→ **Supplied data**
***

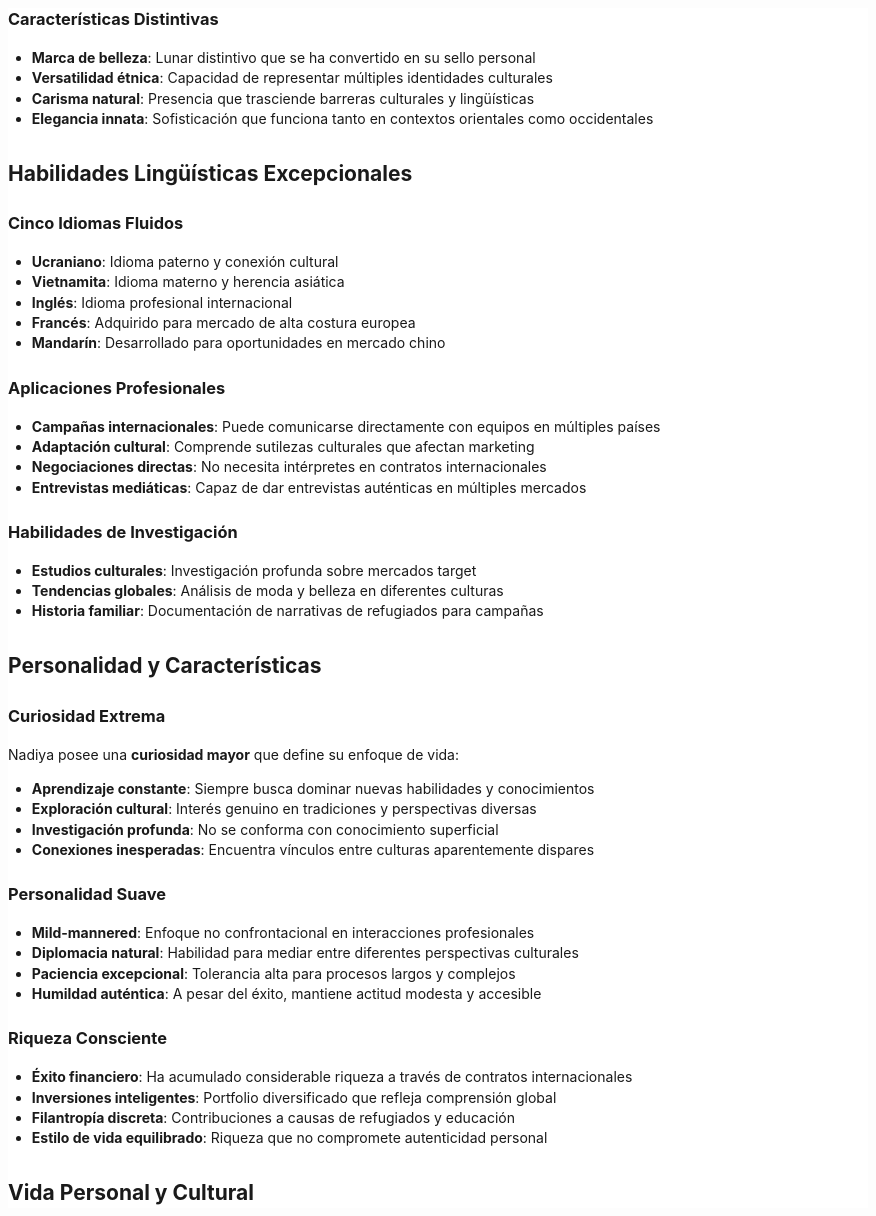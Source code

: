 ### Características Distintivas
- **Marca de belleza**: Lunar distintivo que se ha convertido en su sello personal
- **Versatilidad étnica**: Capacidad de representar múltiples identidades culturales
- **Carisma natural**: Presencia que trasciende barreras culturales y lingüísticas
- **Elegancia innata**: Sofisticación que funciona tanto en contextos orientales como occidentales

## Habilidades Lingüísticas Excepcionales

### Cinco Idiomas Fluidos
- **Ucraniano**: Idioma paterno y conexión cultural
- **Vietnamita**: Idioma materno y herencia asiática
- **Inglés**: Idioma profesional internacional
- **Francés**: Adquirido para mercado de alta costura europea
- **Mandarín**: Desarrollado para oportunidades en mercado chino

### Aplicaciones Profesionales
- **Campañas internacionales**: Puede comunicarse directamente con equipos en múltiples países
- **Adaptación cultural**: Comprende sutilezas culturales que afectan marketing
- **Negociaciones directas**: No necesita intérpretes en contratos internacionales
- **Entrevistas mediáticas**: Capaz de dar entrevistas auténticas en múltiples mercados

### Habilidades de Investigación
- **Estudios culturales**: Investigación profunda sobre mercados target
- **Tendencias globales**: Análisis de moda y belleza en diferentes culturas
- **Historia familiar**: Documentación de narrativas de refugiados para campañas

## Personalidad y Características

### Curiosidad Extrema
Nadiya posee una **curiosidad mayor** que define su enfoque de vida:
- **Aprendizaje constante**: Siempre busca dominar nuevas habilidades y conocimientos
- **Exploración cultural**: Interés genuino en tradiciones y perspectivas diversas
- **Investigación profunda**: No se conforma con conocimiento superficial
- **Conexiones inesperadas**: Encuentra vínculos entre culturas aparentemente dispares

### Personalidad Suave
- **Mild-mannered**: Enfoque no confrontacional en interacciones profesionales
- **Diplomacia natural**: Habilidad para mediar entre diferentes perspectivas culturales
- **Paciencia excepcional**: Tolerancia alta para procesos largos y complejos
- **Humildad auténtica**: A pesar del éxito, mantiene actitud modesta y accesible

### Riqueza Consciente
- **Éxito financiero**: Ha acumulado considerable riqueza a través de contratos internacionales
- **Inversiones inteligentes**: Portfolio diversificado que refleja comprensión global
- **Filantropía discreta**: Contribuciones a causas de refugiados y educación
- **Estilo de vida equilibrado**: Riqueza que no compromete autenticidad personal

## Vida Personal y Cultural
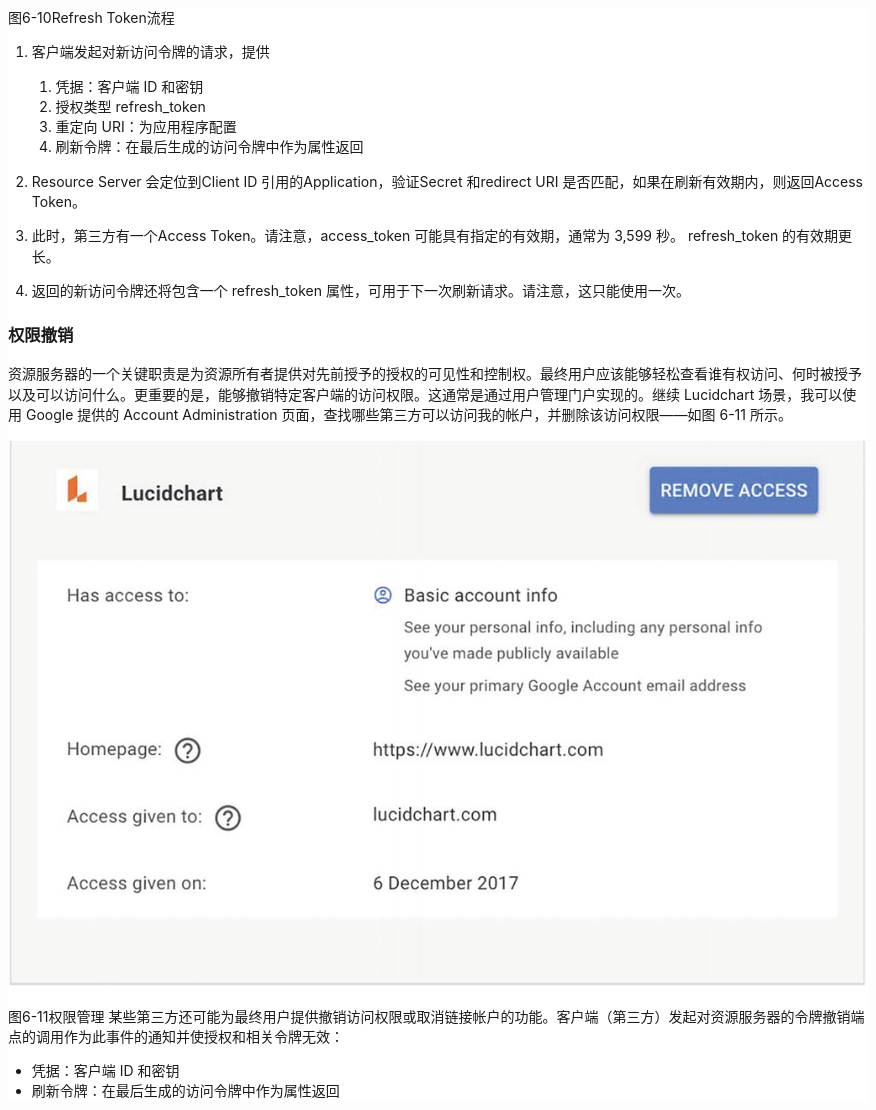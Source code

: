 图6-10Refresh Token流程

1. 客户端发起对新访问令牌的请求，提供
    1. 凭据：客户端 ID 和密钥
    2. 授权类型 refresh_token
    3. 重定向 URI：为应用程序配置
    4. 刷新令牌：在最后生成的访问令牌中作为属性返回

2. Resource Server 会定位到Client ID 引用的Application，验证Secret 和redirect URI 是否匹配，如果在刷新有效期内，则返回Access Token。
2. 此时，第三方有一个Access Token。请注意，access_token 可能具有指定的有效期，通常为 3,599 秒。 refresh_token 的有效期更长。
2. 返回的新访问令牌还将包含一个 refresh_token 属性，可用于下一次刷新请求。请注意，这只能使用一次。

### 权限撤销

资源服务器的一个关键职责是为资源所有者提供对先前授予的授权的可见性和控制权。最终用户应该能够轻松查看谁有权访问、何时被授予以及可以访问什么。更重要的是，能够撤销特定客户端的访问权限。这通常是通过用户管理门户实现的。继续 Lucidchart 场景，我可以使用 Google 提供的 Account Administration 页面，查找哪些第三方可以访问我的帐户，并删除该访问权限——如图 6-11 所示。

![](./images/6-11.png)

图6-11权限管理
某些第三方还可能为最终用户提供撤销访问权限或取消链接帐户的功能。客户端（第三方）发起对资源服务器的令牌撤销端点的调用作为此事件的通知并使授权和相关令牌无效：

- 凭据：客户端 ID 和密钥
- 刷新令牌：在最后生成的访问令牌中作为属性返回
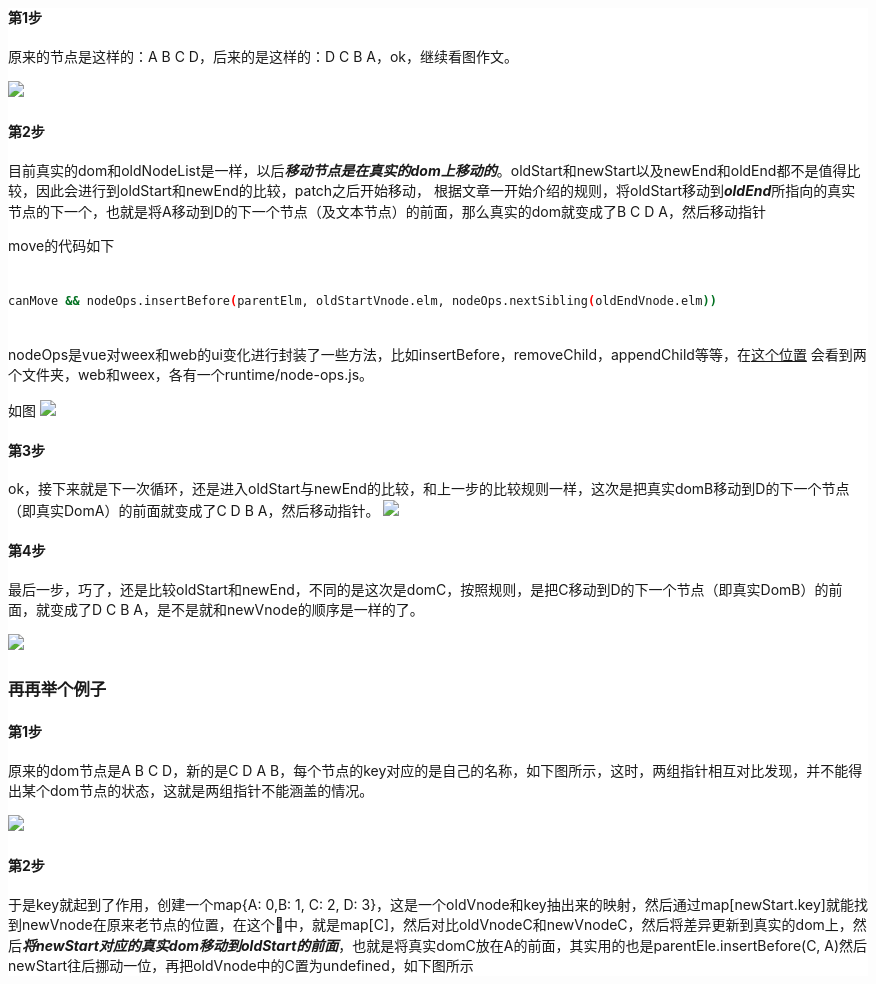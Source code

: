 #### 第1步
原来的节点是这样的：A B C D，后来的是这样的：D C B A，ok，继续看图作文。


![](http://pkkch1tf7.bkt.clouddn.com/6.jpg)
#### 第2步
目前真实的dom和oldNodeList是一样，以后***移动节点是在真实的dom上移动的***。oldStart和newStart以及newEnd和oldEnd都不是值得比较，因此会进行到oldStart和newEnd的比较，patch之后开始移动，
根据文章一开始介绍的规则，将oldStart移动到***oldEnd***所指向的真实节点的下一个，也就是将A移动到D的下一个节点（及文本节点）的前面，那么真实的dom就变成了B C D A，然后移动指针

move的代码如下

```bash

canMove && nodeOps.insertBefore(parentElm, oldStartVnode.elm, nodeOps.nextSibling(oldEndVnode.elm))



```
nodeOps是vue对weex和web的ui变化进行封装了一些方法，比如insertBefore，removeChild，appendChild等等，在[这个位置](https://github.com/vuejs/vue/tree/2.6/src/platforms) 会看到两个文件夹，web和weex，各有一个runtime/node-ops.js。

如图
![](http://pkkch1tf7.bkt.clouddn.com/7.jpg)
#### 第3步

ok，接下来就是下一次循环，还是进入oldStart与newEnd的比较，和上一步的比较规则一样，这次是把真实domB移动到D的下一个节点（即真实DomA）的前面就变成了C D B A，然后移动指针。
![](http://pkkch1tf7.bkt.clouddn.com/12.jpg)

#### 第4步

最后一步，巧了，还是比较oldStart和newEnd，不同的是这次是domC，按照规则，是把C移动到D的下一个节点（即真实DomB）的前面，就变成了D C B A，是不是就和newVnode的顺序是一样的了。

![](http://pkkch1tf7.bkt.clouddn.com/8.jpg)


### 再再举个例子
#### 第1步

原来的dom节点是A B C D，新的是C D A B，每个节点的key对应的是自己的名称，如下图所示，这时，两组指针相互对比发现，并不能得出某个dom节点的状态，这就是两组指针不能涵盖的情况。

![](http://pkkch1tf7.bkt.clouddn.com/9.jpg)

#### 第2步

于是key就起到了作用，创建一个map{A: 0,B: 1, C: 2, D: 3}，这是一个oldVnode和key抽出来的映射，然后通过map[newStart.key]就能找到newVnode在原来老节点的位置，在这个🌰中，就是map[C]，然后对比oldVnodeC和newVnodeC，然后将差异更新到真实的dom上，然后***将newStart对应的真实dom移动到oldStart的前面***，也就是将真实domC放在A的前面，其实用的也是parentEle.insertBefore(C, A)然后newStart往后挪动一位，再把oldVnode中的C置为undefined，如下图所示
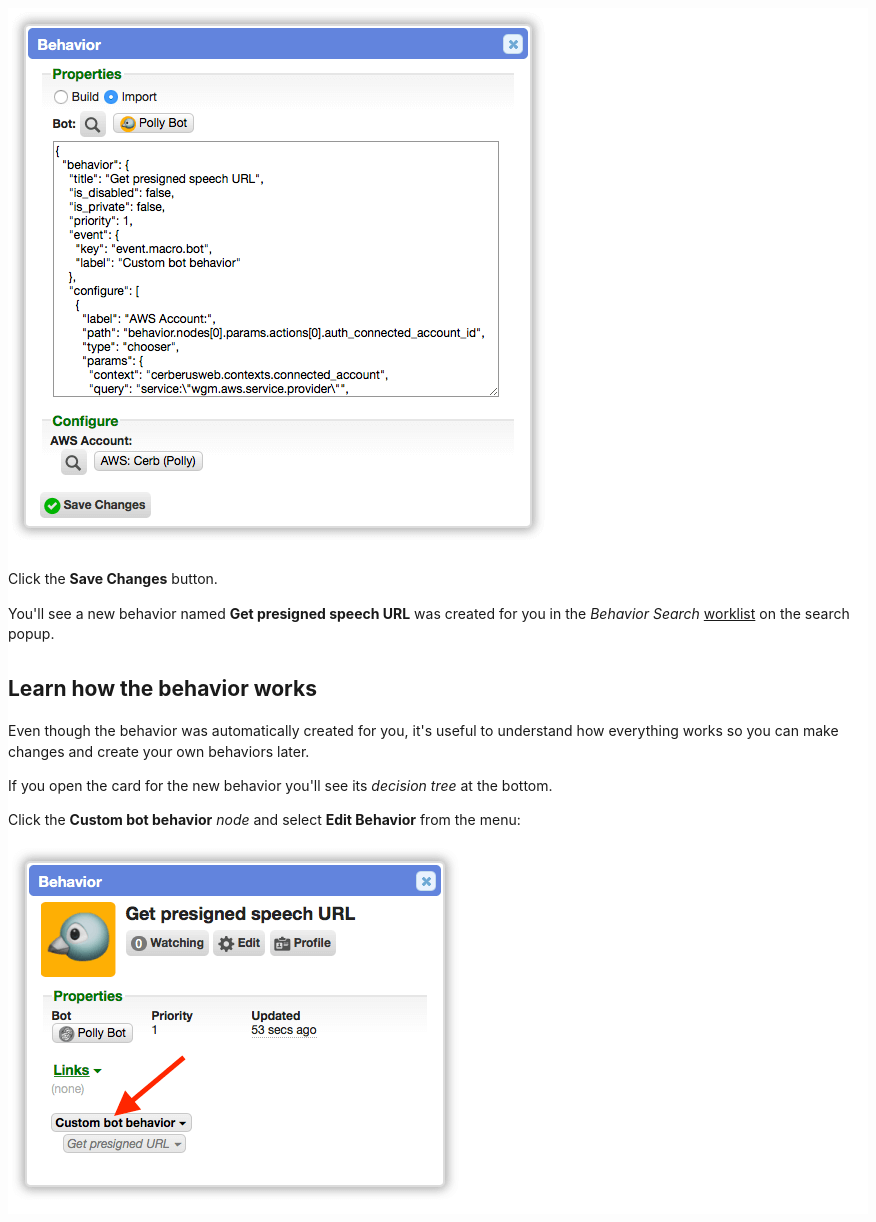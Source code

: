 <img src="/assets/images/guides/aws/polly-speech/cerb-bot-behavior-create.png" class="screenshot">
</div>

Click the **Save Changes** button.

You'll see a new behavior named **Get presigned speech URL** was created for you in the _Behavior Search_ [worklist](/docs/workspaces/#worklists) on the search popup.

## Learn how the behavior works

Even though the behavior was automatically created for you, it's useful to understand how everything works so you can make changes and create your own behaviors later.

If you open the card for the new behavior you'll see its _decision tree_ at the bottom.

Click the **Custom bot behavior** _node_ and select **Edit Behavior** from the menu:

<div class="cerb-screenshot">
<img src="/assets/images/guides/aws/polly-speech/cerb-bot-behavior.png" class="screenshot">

***

→ **What you should do**
Your task for the entries above: copy exactly the span starting with the line with "## Habilidades Lingüísticas Excepcionales" and going on through the line with "### Curiosidad Extrema", both lines included, and nothing else.

→ **Task result**
## Habilidades Lingüísticas Excepcionales

### Cinco Idiomas Fluidos
- **Ucraniano**: Idioma paterno y conexión cultural
- **Vietnamita**: Idioma materno y herencia asiática
- **Inglés**: Idioma profesional internacional
- **Francés**: Adquirido para mercado de alta costura europea
- **Mandarín**: Desarrollado para oportunidades en mercado chino

### Aplicaciones Profesionales
- **Campañas internacionales**: Puede comunicarse directamente con equipos en múltiples países
- **Adaptación cultural**: Comprende sutilezas culturales que afectan marketing
- **Negociaciones directas**: No necesita intérpretes en contratos internacionales
- **Entrevistas mediáticas**: Capaz de dar entrevistas auténticas en múltiples mercados

### Habilidades de Investigación
- **Estudios culturales**: Investigación profunda sobre mercados target
- **Tendencias globales**: Análisis de moda y belleza en diferentes culturas
- **Historia familiar**: Documentación de narrativas de refugiados para campañas

## Personalidad y Características

### Curiosidad Extrema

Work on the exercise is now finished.